When somebody gets car bombed while driving from your friend's place to your other friend's place, you're supposed to do something about it. Aside from that, you'd better do something about it. You might be next. What I decided to do about it, among other things, was to tell you. What you decide to do about it is up to you.

I've been telling people about it since it happened. I try to keep up-to-date. Every once in a while I get to tell that I heard a bit of good news. On the whole the news has been bad. Judi was crippled by the bomb. She later died of what some of us believe was artificially induced cancer. The FBI investigation turned into a witch hunt. The FBI at first charged Judi with having made the bomb herself. Later the story changed. Surprise! Then Judi sued. Then Judi's lawsuit against the FBI was thrown out of court. No surprise.

But all is not lost. Not yet, anyway. A bit of good news just happened. I'd like to pass it along. On Friday, Sept. 24, 1999, a federal appeals court reinstated claims that Oakland police and the FBI conspired to falsely accuse Judi Bari of responsibility for her own car bombing.

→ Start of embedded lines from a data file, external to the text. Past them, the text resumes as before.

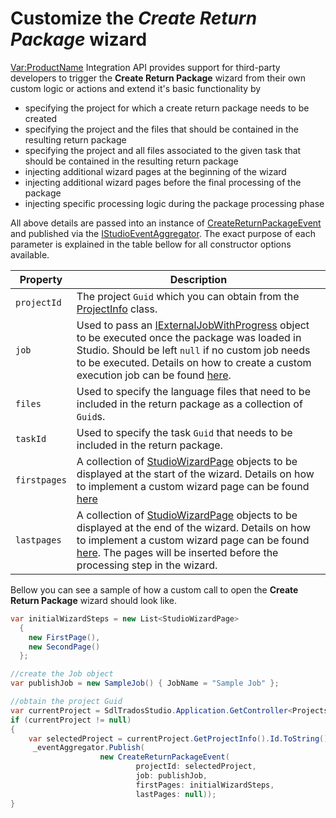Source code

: # Customize the *Create Return Package* wizard 

<Var:ProductName> Integration API provides support for third-party developers to trigger the __Create Return Package__ wizard from their own custom logic or actions and extend it's basic functionality by
- specifying the project for which a create return package needs to be created
- specifying the project and the files that should be contained in the resulting return package
- specifying the project and all files associated to the given task that should be contained in the resulting return package
- injecting additional wizard pages at the beginning of the wizard
- injecting additional wizard pages before the final processing of the package
- injecting specific processing logic during the package processing phase

All above details are passed into an instance of [CreateReturnPackageEvent](../../api/integration/Sdl.TranslationStudioAutomation.IntegrationApi.Events.CreateReturnPackageEvent.yml) and published via the [IStudioEventAggregator](../../api/integration/Sdl.Desktop.IntegrationApi.Interfaces.IStudioEventAggregator.yml). The exact purpose of each parameter is explained in the table bellow for all constructor options available. 

| Property        |  Description  |
| -------------  | -----|
| `projectId` | The project `Guid` which you can obtain from the [ProjectInfo](../../api/projectautomation/Sdl.ProjectAutomation.Core.ProjectInfo.yml) class.|
| `job` | Used to pass an [IExternalJobWithProgress](../../api/integration/Sdl.Desktop.IntegrationApi.Jobs.IExternalJobWithProgress.yml) object to be executed once the package was loaded in Studio. Should be left `null` if no custom job needs to be executed. Details on how to create a custom execution job can be found [here](implementing_custom_job.md). |
| `files` | Used to specify the language files that need to be included in the return package as a collection of `Guid`s. |
| `taskId` |Used to specify the task `Guid` that needs to be included in the return package. |
|`firstpages`| A collection of [StudioWizardPage](../../api/integration/Sdl.Desktop.IntegrationApi.Wizard.StudioWizardPage.yml) objects to be displayed at the start of the wizard. Details on how to implement a custom wizard page can be found [here](adding_custom_wizard_steps.md)|
|`lastpages`| A collection of [StudioWizardPage](../../api/integration/Sdl.Desktop.IntegrationApi.Wizard.StudioWizardPage.yml) objects to be displayed at the end of the wizard. Details on how to implement a custom wizard page can be found [here](adding_custom_wizard_steps.md). The pages will be inserted before the processing step in the wizard.|

Bellow you can see a sample of how a custom call to open the __Create Return Package__ wizard should look like.

```cs
var initialWizardSteps = new List<StudioWizardPage>
  {
    new FirstPage(),
    new SecondPage()
  };

//create the Job object
var publishJob = new SampleJob() { JobName = "Sample Job" };

//obtain the project Guid
var currentProject = SdlTradosStudio.Application.GetController<ProjectsController>().CurrentProject;
if (currentProject != null)
{
    var selectedProject = currentProject.GetProjectInfo().Id.ToString();
     _eventAggregator.Publish(
                    new CreateReturnPackageEvent(
                            projectId: selectedProject,
                            job: publishJob,
                            firstPages: initialWizardSteps,
                            lastPages: null));
}
```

A three-judge panel ruled that several FBI agents, along with three Oakland police investigators, aren't entitled to "qualified immunity," a liability exemption generally granted to law enforcement authorities in their routine handling of criminal investigations. It would be nice if all the right-wingers who never said a word about what happened to MOVE, would get just as worked up over what the FBI and/or their friends did to Judi Bari as they are over what the FBI did at Waco.

It would be even nicer if all the left-wingers who stuck up for MOVE, but have been so shamefully silent about the more recent atrocities, would forgive the Right, welcome their support, and finally speak up about the atrocities at Waco and Ruby Ridge.

There is a reason that forces strive – in media, in classrooms, in churches and temples – to keep us divided into wings, into races, religions, genders and persuasions. Julius Caesar summed it up in the very first sentence of his account of how, though woefully outnumbered and completely surrounded, he nonetheless managed to conquer Gaul: "All Gaul is divided."

So are we. There's a lesson to be learned here. All Gaul was divided. And then it wasn't Gaul any more. It was Rome. We can learn from our history. We can change the story ourselves. Life's tale isn't written – it's improvised. We make it up as we go along. It doesn't have to end like this, not with a bang but a bleat. We could be somebody. We could be contenders. But only if we unite. Forget the wings. Look out for the claws and the droppings.